Dawn, your dad sounds very old school. He's probably got things sorted in
his head as "boy jobs" and "girl jobs" and since you're a woman, you can't
teach the "boy jobs" as well as a man could.
You'll see a lot of this if you watch tv shows from the 1950's, and it comes
across in some literature too. I'm thinking specifically of Beverly Cleary's
books that were written in the 1950's.
What your dad may be trying to impart to your boys are skills that they will
need to maintain a family as men. These skills are in some ways very
different from your role as a woman. He may not even realize this is what
he's doing, it's so hard wired.
What I'm getting at is that he isn't really teaching about dishes and
shoveling.
He's mentioning your blindness because it's easy for him to do that.
Your brother has daughters, and he has what we call an "intact" family, so
your dad will relate differently.
Your dad isn't your boys' parent, but men and women do relate to children
differently. I'm trying to think of the movie that conveys this real well.
There's a 1960's version and a current one, the 1960's version is better.

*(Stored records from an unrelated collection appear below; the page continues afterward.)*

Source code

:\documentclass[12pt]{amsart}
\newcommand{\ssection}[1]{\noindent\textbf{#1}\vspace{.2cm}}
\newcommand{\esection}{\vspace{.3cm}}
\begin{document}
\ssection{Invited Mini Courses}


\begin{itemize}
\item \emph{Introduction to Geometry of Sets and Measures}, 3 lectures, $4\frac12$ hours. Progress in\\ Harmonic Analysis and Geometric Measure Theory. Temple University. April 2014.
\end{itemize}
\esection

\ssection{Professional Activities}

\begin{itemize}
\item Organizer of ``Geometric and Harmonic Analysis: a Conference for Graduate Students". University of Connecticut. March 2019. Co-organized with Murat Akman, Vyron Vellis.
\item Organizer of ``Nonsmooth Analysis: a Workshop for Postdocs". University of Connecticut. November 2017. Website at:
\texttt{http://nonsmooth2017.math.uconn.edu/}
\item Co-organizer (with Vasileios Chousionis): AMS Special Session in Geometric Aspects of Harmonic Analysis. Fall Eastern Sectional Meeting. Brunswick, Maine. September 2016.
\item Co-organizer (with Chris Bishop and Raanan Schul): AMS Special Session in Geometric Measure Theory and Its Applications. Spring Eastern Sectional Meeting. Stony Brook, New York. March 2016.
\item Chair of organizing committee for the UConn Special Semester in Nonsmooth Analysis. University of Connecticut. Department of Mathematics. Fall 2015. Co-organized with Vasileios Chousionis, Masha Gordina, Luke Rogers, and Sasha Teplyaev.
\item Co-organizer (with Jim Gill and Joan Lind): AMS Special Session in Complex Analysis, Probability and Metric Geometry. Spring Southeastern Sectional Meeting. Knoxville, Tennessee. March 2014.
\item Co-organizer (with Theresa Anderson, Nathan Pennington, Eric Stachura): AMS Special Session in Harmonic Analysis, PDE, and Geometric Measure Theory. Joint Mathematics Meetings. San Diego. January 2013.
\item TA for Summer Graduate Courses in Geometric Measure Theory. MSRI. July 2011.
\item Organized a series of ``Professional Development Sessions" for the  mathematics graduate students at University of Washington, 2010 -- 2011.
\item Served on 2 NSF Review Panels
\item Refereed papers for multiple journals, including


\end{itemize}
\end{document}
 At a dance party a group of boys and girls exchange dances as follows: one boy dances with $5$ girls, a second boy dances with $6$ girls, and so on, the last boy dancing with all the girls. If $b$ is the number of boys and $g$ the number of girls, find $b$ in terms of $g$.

-----Original Message-----
From: blparent [mailto:blparent-bounces at nfbnet.org] On Behalf Of dawn
stumpner
Sent: Tuesday, January 7, 2014 5:37 PM
To: blparent at nfbnet.org
Subject: [blparent] blindparent RE3 kids being SNEAKY

Hi, Jo Elizabeth and Everyone,

     Yes, there have been a few times that my sons throughout the years have
used the fact that I couldn't see to try to get away with small things, for
example, trying to leave the house with their hair a mess or high water
pants on their way to school or pushing a bunch of stuff under the bed when
cleaning their rooms thinking that I wouldn't check.  Most of the time, I
figure out what they are doing, and we've talked about how sneaking, whether
it be getting around my lack of vision or sneaking in any other way, is a
form of dishonesty, is hurtful, and lessens trust.  I think this message has
gotten through, and the kids don't do any more sneaking than I've heard of
my sighted peers talking about their kids doing or remember my brother, my
cousins, and me doing with our parents.  I feel I've done a good job over
all in imparting the lessons I would like my kids to carry through life with
them.  They are loving, curious about the world around them, generous, and
for the most part cooperative and able to put themselves in other people's
shoes.
    What bothers me sometimes is my dad's reaction to my lack of sight.  On
the one hand, he was very supportive of me as I grew up, including letting
me do things like travel overseas that he wasn't always comfortable with.
On the other hand, perhaps because he is of an older generation, I'm a
woman, I'm divorced, and I'm blind, he sometimes acts more like the primary
parent when he visits than just a grandpa.  I have mentioned to him that he
yells at my kids for things that he doesn't yell at my brother's daughters
for, and he responds  that my nieces have two sighted parents, and that he
feels like he has to correct my boys because I can't always see what they do
and my husband isn't there now and wasn't on top of things before the
divorce.  Each thing that the boys don't do thoroughly, such as leaving
their dishes on the table, needing to be told to clean their rooms again and
again, or having to be told to shovel the driveway more thoroughly seems to
him to be because I can't see what kind of a job they have done.  My sighted
friends deal with the same issues as me needing to tell their kids to do a
job twice because it wasn't done well the first time, etc., but although he
says that I do a good job and can do things as well as other people, other
things he says make me feel like what I'm doing isn't enough and is somehow
inferior to what I would be able to do if I could see and that the kids
would not try to get away with anything if I could see.
     Sorry for the long message.  Your email just made me think of some of
these related issues for me, and it's hard for me to be concise about them.
Have any of you ever had difficulty with family members or friends thinking
that what you do is either amazing when it's just ordinary or that any
difficulties you have are because of lack of sight and that they need to be
there to make sure everything turns out okay?